◆ **Problem details**: Below are the records; copy each line in them that holds the word "Current".

Stored data
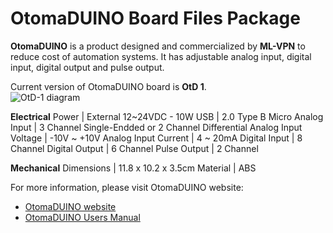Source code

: # OtomaDUINO Board Files Package

**OtomaDUINO** is a product designed and commercialized by **ML-VPN** to reduce cost of automation systems. It has adjustable analog input, digital input, digital output and pulse output.

Current version of OtomaDUINO board is **OtD 1**.<br/>
![OtD-1 diagram](https://www.ml-vpn.com/en/media/img/OtD_sketch-EN.jpg)


**Electrical**
Power | External 12~24VDC - 10W
USB | 2.0 Type B Micro
Analog Input | 3 Channel Single-Endded or 2 Channel Differential
Analog Input Voltage | -10V ~ +10V
Analog Input Current | 4 ~ 20mA
Digital Input | 8 Channel
Digital Output | 6 Channel
Pulse Output | 2 Channel

**Mechanical**
Dimensions | 11.8 x 10.2 x 3.5cm
Material | ABS


For more information, please visit OtomaDUINO website:
- [OtomaDUINO website](https://www.ml-vpn.com/en/others_OtD.html)
- [OtomaDUINO Users Manual](https://www.ml-vpn.com/en/media/docs/OtD%20User%20Manual%20EN%20web.pdf)
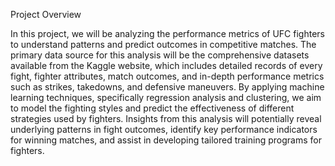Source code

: Project Overview

In this project, we will be analyzing the performance metrics of UFC fighters to understand patterns and predict outcomes in competitive matches. The primary data source for this analysis will be the comprehensive datasets available from the Kaggle website, which includes detailed records of every fight, fighter attributes, match outcomes, and in-depth performance metrics such as strikes, takedowns, and defensive maneuvers. By applying machine learning techniques, specifically regression analysis and clustering, we aim to model the fighting styles and predict the effectiveness of different strategies used by fighters. Insights from this analysis will potentially reveal underlying patterns in fight outcomes, identify key performance indicators for winning matches, and assist in developing tailored training programs for fighters.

◆ **Result of this task**:
Current version of OtomaDUINO board is **OtD 1**.<br/>
Analog Input Current | 4 ~ 20mA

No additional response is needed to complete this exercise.